Plötzlich trat sie wieder ganz nahe vor ihn hin: »Ist es etwa nicht auch traurig für mich? Ich könnte schreien vor Schmerz, dass ich an dir zweifeln muss! An deinem Vertrauen zu mir, an deiner Wahrhaftigkeit. Ich hatte gedacht für zwei Menschen wie wir, die sich nach so langer, furchtbarer, grausamer Trennung eben wieder zusammengefunden haben, müsste nun auf immer alles gemeinsam sein. Zwischen ihnen könnte, dürfte kein Schatten einer Unwahrheit sein. Was ist mit Ebisberg? Ich gestehe es, ich habe vorhin vor dir geschaudert, weil ich mir dachte: Seine Hand hat einen Menschen getötet. Aber jetzt weiß ich’s, das hätte ich  dir verziehen. Hundert Mal, tausend Mal, wenn du mir offen gesagt hättest: »Ich hab’ es getan, hab’ es tun müssen.« Aber dass du mich belügen kannst in solchem Augenblick …«

»Warum zweifelst du an meinem Wort?«

»Weil ich dich kenne. Weil du heftig und jähzornig warst von jeher, auch gegen ihn. Und weil ich dein eigenes Zeugnis habe gegen dich. Vorhin war ich in deiner Wohnung, ich suchte dich. Dort fand ich den angefangenen Brief, ich hab’ ihn gelesen. Du selbst hast mir darin geschrieben, dass ich von dir verlangt habe, was über deine Kraft war. Und ich weiß auch, warum du mir die Wahrheit jetzt verschweigst. Weil du mich schonen willst. Aber ich will keine Schonung. Ich gehöre zu dir. Ich will meinen Anteil haben an dem Furchtbarem, das auf dir liegt. Ich muss es ja glauben, dass du schuldig bist an dem Tod, wie die anderen es tun.«

»Die anderen?« Er fragte zerstreut, scheinbar teilnahmslos.

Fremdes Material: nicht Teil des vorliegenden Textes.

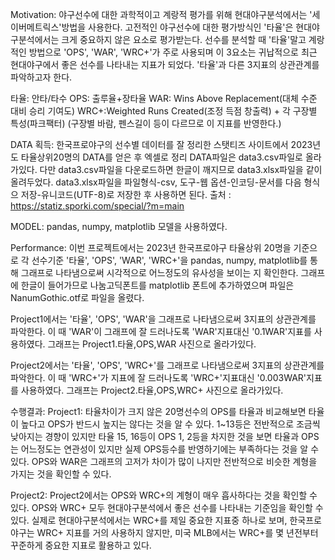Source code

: Motivation:
야구선수에 대한 과학적이고 계랑적 평가를 위해 현대야구분석에서는 '세이버메트릭스'방법을 사용한다.
고전적인 야구선수에 대한 평가방식인 '타율'은 현대야구분석에서는 크게 중요하지 않은 요소로 평가받는다.
선수를 분석할 때 '타율'말고 계랑적인 방법으로 'OPS', 'WAR', 'WRC+'가 주로 사용되며 이 3요소는 귀납적으로
최근 현대야구에서 좋은 선수를 나타내는 지표가 되었다. '타율'과 다른 3지표의 상관관계를 파악하고자 한다.

타율: 안타/타수
OPS: 출루율+장타율
WAR: Wins Above Replacement(대체 수준 대비 승리 기여도)
WRC+:Weighted Runs Created(조정 득점 창출력) + 각 구장별 특성(파크팩터) (구장별 바람, 펜스길이 등이 다르므로 이 지표를 반영한다.)

DATA 획득:
한국프로야구의 선수별 데이터를 잘 정리한 스탯티즈 사이트에서 2023년도 타율상위20명의 DATA를 얻은 후 엑셀로 정리
DATA파일은 data3.csv파일로 올라가있다.
다만 data3.csv파일을 다운로드하면 한글이 깨지므로 data3.xlsx파일을 같이 올려두었다.
data3.xlsx파일을 파일형식-csv, 도구-웹 옵션-인코딩-문서를 다음 형식으 저장-유니코드(UTF-8)로 저장한 후 사용하면 된다.
출처 : https://statiz.sporki.com/special/?m=main

MODEL:
pandas, numpy, matplotlib 모델을 사용하였다.

Performance:
이번 프로젝트에서는 2023년 한국프로야구 타율상위 20명을 기준으로 각 선수기준 '타율', 'OPS', 'WAR', 'WRC+'을
pandas, numpy, matplotlib를 통해 그래프로 나타냄으로써 시각적으로 어느정도의 유사성을 보이는 지 확인한다.
그래프에 한글이 들어가므로 나눔고딕폰트를 matplotlib 폰트에 추가하였으며 파일은 NanumGothic.otf로 파일을 올렸다.

Project1에서는 '타율', 'OPS', 'WAR'을 그래프로 나타냄으로써 3지표의 상관관계를 파악한다.
이 때 'WAR'이 그래프에 잘 드러나도록 'WAR'지표대신 '0.1WAR'지표를 사용하였다.
그래프는 Project1.타율,OPS,WAR 사진으로 올라가있다.

Project2에서는 '타율', 'OPS', 'WRC+'를 그래프로 나타냄으로써 3지표의 상관관계를 파악한다.
이 때 'WRC+'가 지표에 잘 드러나도록 'WRC+'지표대신 '0.003WAR'지표를 사용하였다.
그래프는 Project2.타율,OPS,WRC+ 사진으로 올라가있다.

수행결과:
Project1: 타율차이가 크지 않은 20명선수의 OPS를 타율과 비교해보면 타율이 높다고 OPS가 반드시 높지는 않다는 것을 알 수 있다.
1~13등은 전반적으로 조금씩 낮아지는 경향이 있지만 타율 15, 16등이 OPS 1, 2등을 차지한 것을 보면 타율과 OPS는 어느정도는
연관성이 있지만 실제 OPS등수를 반영하기에는 부족하다는 것을 알 수있다.
OPS와 WAR은 그래프의 고저가 차이가 많이 나지만 전반적으로 비슷한 계형을 가지는 것을 확인할 수 있다.

Project2: Project2에서는 OPS와 WRC+의 계형이 매우 흡사하다는 것을 확인할 수 있다.
OPS와 WRC+ 모두 현대야구분석에서 좋은 선수를 나타내는 기준임을 확인할 수 있다.
실제로 현대야구분석에서는 WRC+를 제일 중요한 지표중 하나로 보며, 한국프로야구는 WRC+ 지표를
거의 사용하지 않지만, 미국 MLB에서는 WRC+를 몇 년전부터 꾸준하게 중요한 지표로 활용하고 있다.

»Ja, sie alle glauben es. Mein Mann hat euren Wortwechsel vom Zimmer nebenan gehört, er hat es vor den Herren vom Gericht ausgesagt. Sie waren in deiner Wohnung, haben alles durchsucht, müssen auch den Brief gefunden haben. Das wollte ich dir sagen, darum habe ich hier auf dich gewartet. Ich wollte dich warnen, dir helfen bei deiner Flucht. Ich wäre bei dir geblieben, hätte nicht mehr gefragt nach Welt und Menschen, hätte sogar mein Kind verlassen um deinetwillen. Aber ich konnte Wahrheit von dir fordern, du hast sie mir nicht gegeben.«

Burkhardt richtete sich auf, sprach aber nicht gleich. Für ein paar Sekunden klang das Rauschen des Wassers in der Tiefe neben ihnen ganz allein und seltsam laut in der Stille. Dann sprach er wieder, undeutlich, mit schwerer Zunge. Martha hörte, wie die Leidenschaft ihn packte. »Das ist mir das Ärgste, dass du mir nicht glaubst. Ich habe das nicht erwartet und nicht um dich verdient. Es hat keinen Zweck mehr, weiter mit dir zu sprechen. Lebe wohl.«

Er wandte sich von ihr ab und ging mit schweren Schritten hinweg, aus dem Dunkel hinaus in die schimmernde Helle, die seine schwarze, tief gebeugte Gestalt umfloss.

Martha hatte nun doch unwillkürlich die Hände nach ihm ausgestreckt, um ihn zu halten. Dann, als er weiter und weiter von ihr fortging, als in der Entfernung seine Gestalt kleiner und kleiner wurde, schrie sie plötzlich laut auf, rief zweimal in fassungsloser Verzweiflung seinen Namen. Und als er nicht umkehrte, nicht einmal den Kopf zurückwandte zu ihr, da sank sie nieder auf die Knie, schluchzte laut auf und presste die Stirn gegen den rauen Stamm eines Baumes.